[RECORD EXCERPTS Boundary: Start]

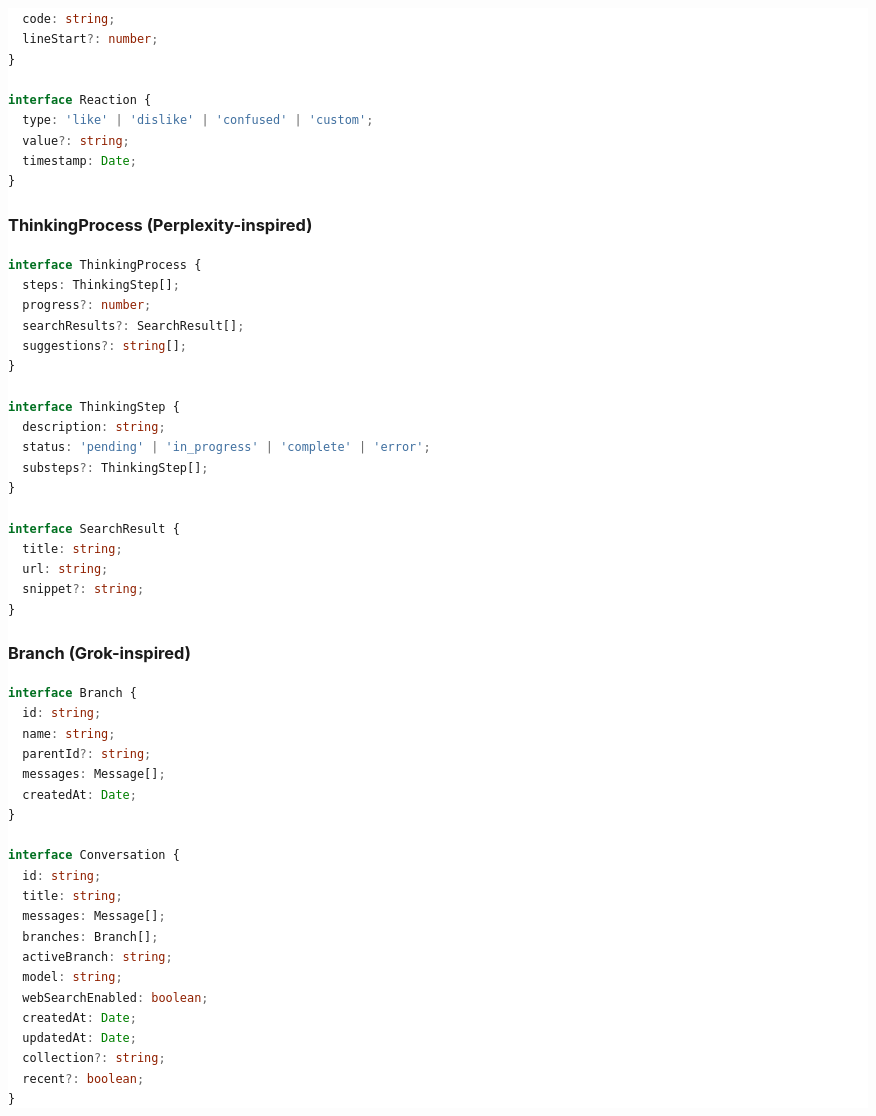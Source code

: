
 ```typescript
  code: string;
  lineStart?: number;
}

interface Reaction {
  type: 'like' | 'dislike' | 'confused' | 'custom';
  value?: string;
  timestamp: Date;
}
```

### ThinkingProcess (Perplexity-inspired)
```typescript
interface ThinkingProcess {
  steps: ThinkingStep[];
  progress?: number;
  searchResults?: SearchResult[];
  suggestions?: string[];
}

interface ThinkingStep {
  description: string;
  status: 'pending' | 'in_progress' | 'complete' | 'error';
  substeps?: ThinkingStep[];
}

interface SearchResult {
  title: string;
  url: string;
  snippet?: string;
}
```

### Branch (Grok-inspired)
```typescript
interface Branch {
  id: string;
  name: string;
  parentId?: string;
  messages: Message[];
  createdAt: Date;
}

interface Conversation {
  id: string;
  title: string;
  messages: Message[];
  branches: Branch[];
  activeBranch: string;
  model: string;
  webSearchEnabled: boolean;
  createdAt: Date;
  updatedAt: Date;
  collection?: string;
  recent?: boolean;
}
```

[RECORD EXCERPTS Boundary: End]

Copy every line of the data where "inspired" is found.

### ThinkingProcess (Perplexity-inspired)
### Branch (Grok-inspired)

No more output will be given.